### Activity:
When you spot the word "получить" in a line of the data below, copy that line.

Task inputs section start

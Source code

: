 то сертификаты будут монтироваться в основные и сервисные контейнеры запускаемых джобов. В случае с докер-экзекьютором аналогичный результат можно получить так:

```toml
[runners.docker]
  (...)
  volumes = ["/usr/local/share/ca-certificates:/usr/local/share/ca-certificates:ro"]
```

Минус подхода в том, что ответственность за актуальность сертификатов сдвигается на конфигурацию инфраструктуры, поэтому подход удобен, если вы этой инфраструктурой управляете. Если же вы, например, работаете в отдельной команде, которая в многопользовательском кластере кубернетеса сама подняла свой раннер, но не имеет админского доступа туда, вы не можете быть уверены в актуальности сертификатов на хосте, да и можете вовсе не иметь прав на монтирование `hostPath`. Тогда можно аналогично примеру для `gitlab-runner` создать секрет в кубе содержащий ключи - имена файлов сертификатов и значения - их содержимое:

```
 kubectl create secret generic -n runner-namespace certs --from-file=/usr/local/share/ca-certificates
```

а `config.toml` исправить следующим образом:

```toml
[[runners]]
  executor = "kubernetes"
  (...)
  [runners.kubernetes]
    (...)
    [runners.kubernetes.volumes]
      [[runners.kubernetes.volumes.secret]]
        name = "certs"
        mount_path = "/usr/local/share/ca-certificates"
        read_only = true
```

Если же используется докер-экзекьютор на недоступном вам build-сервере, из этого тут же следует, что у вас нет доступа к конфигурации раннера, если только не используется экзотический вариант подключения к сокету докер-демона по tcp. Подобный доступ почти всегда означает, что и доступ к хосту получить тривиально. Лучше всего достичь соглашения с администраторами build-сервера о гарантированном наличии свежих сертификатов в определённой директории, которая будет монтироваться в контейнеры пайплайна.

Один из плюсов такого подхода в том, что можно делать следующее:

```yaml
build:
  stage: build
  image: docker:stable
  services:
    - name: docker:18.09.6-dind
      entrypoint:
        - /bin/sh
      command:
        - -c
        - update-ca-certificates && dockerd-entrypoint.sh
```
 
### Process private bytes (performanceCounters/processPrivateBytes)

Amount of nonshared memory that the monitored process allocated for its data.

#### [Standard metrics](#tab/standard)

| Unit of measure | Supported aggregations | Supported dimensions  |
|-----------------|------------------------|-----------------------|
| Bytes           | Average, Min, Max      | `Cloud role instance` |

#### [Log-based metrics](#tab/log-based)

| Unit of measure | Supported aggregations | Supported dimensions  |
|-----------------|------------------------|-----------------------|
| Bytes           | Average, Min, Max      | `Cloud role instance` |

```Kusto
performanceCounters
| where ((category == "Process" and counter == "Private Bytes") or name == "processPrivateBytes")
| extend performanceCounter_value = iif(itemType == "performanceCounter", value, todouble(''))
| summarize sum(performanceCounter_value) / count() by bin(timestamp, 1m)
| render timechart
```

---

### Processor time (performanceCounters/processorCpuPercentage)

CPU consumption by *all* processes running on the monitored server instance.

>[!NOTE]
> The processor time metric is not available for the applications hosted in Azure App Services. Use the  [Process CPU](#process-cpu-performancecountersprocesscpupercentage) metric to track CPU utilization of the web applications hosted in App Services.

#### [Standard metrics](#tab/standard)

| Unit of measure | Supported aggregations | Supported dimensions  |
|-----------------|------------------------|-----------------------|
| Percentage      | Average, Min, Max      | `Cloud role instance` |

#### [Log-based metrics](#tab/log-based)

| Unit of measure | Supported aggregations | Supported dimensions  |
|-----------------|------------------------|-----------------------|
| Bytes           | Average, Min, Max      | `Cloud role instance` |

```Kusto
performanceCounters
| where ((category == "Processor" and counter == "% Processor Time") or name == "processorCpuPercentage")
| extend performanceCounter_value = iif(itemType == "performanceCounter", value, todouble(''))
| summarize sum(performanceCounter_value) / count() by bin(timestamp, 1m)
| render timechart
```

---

Task inputs section end

### Solution to this problem:
: то сертификаты будут монтироваться в основные и сервисные контейнеры запускаемых джобов. В случае с докер-экзекьютором аналогичный результат можно получить так:
Если же используется докер-экзекьютор на недоступном вам build-сервере, из этого тут же следует, что у вас нет доступа к конфигурации раннера, если только не используется экзотический вариант подключения к сокету докер-демона по tcp. Подобный доступ почти всегда означает, что и доступ к хосту получить тривиально. Лучше всего достичь соглашения с администраторами build-сервера о гарантированном наличии свежих сертификатов в определённой директории, которая будет монтироваться в контейнеры пайплайна.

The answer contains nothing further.